#### [DATA]
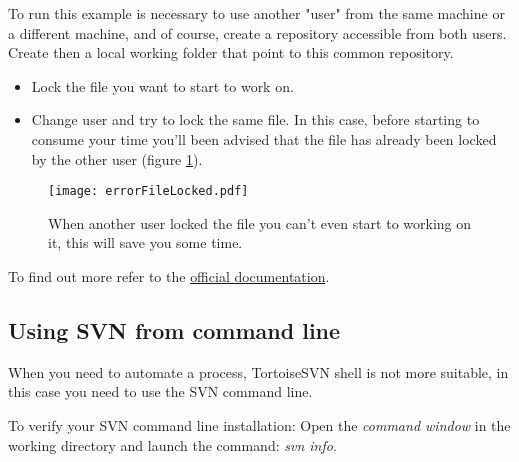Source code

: To run this example is necessary to use another "user" from the same machine or a different machine, and of course, create a repository accessible from both users. Create then a local working folder that point to this common repository.\\

\begin{itemize}

    \item Lock the file you want to start to work on.
    
    \item Change user and try to lock the same file. In this case, before starting to consume your time you'll been advised that the file has already been locked by the other user (figure \ref{fig:errorFileLocked}).

\end{itemize}




\begin{figure}[htbp]
    \centering
    \texttt{[image: errorFileLocked.pdf]}
    \caption{When another user locked the file you can't even start to working on it, this will save you some time.}
    \label{fig:errorFileLocked}
\end{figure}





To find out more refer to the \href{https://tortoisesvn.net/docs/release/TortoiseSVN_en/tsvn-dug-locking.html}{official documentation}.








\subsection{Using SVN from command line}
\label{subsection:SVNCommandLine}

When you need to automate a process, TortoiseSVN shell is not more suitable, 
in this case you need to use the SVN command line.\newline


To verify your SVN command line installation: Open the \textit{command window} in the working directory and launch the command: \textit{svn info}.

#### [WHAT IS REQUIRED]
Without the pictures, return all the entries above exactly as they stand.

#### [RESULT OF THE EXERCISE]
Source code

: To run this example is necessary to use another "user" from the same machine or a different machine, and of course, create a repository accessible from both users. Create then a local working folder that point to this common repository.\\

\begin{itemize}

    \item Lock the file you want to start to work on.
    
    \item Change user and try to lock the same file. In this case, before starting to consume your time you'll been advised that the file has already been locked by the other user (figure \ref{fig:errorFileLocked}).

\end{itemize}




\begin{figure}[htbp]
    \centering
    \texttt{[image: errorFileLocked.pdf]}
    \caption{When another user locked the file you can't even start to working on it, this will save you some time.}
    \label{fig:errorFileLocked}
\end{figure}





To find out more refer to the \href{https://tortoisesvn.net/docs/release/TortoiseSVN_en/tsvn-dug-locking.html}{official documentation}.








\subsection{Using SVN from command line}
\label{subsection:SVNCommandLine}

When you need to automate a process, TortoiseSVN shell is not more suitable, 
in this case you need to use the SVN command line.\newline


To verify your SVN command line installation: Open the \textit{command window} in the working directory and launch the command: \textit{svn info}.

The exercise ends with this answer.